Page:Poe - Contes grotesques trad. Émile Hennequin, 1882.djvu/166

Cette page a été validée par deux contributeurs.

En observant de plus près ce personnage, je remarquai qu’il portait un petit tablier de soie noire par dessus ses habits ; et c’était là un fait qui me parut bizarre. Mais avant que j’eusse le temps de faire aucune remarque sur ce détail singulier, le personnage fit une seconde fois « bon. »

À ce monosyllabe, je ne trouvai pas immédiatement de réponse. Le fait est que les interjections de cette nature laconique sont à peu près sans répartie possible.

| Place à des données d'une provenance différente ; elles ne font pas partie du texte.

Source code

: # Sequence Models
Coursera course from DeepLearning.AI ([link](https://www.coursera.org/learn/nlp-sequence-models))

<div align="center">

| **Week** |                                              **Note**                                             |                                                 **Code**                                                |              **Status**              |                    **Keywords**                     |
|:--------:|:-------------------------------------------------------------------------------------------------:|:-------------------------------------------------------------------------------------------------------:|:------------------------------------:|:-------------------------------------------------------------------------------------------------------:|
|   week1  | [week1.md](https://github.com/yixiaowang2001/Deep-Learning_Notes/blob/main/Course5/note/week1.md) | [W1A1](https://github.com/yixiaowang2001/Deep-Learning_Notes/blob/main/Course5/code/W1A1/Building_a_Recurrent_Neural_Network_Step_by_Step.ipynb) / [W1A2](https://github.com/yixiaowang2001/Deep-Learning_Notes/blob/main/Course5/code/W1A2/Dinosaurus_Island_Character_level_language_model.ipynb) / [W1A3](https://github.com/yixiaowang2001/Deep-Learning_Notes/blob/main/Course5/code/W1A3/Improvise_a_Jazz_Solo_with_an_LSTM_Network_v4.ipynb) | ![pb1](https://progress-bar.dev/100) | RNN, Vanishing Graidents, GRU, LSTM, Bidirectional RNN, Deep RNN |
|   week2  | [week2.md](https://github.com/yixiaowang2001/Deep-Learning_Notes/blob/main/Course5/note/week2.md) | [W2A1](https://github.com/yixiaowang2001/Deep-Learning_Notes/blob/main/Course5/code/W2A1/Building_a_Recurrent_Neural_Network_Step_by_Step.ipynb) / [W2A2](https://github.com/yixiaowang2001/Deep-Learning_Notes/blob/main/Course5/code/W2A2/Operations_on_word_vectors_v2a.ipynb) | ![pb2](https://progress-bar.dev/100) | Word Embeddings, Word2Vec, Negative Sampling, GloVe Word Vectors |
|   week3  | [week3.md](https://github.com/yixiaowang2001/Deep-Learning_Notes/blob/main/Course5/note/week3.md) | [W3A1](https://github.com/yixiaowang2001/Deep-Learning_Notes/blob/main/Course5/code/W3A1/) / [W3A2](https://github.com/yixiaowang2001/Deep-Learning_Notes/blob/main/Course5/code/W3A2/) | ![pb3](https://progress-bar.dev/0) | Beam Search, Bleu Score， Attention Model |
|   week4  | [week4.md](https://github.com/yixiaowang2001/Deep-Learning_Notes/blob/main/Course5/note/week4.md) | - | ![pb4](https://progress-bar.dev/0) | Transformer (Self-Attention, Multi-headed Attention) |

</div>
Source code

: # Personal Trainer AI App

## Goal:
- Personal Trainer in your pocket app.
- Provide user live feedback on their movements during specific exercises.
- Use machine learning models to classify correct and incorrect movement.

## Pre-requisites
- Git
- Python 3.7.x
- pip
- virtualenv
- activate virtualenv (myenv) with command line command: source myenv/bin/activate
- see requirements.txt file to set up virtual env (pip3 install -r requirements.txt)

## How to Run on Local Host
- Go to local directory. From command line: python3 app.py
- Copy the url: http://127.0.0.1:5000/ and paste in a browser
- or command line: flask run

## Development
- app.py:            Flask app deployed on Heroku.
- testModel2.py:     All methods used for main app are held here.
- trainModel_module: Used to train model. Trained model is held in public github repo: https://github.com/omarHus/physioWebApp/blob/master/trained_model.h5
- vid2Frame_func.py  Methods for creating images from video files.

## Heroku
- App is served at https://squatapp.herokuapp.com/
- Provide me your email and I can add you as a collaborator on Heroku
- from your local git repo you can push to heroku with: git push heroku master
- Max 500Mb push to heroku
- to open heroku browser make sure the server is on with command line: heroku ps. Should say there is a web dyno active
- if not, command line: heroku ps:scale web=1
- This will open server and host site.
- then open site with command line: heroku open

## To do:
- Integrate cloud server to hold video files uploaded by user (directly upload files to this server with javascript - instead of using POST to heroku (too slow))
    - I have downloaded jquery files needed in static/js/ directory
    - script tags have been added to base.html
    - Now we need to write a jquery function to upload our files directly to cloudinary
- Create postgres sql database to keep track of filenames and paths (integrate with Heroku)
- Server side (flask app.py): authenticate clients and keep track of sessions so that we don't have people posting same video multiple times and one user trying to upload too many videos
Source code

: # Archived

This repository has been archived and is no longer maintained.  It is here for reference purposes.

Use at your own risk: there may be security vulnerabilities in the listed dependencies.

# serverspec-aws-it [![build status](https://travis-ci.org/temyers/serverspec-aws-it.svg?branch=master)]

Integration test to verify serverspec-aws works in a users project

J’ai connaissance d’une revue qui fut réduite au silence par un simple « ah bah ». Je n’ai donc pas honte de dire que je me retournai vers Dieumedamne pour lui demander conseil.

— Dieumedamne, dis-je, qu’est-ce que vous faites ? Est-ce que vous n’entendez pas ? Ce monsieur a dit « bon ».

Je regardais sévèrement mon ami en lui parlant de la sorte ; car à dire vrai, je me sentais particulièrement embarrassé, et, quand un homme est embarrassé, il lui faut froncer les sourcils et prendre un air terrible ; autrement, il est à peu près sûr de faire la figure d’un sot.

— Dieumedamne, m’écriai-je, quoique cela sonnât énormément comme un juron, ce à quoi je ne songeais nullement, Dieumedamne, dis-je, ce Monsieur a dit « bon ».

Je n’essayerai pas de défendre ma remarque au point de vue de la profondeur ; je ne la croyais pas profonde moi-même ; mais j’ai observé que l’effet de nos discours n’est pas toujours proportionné à l’importance qu’ils ont à nos propres yeux.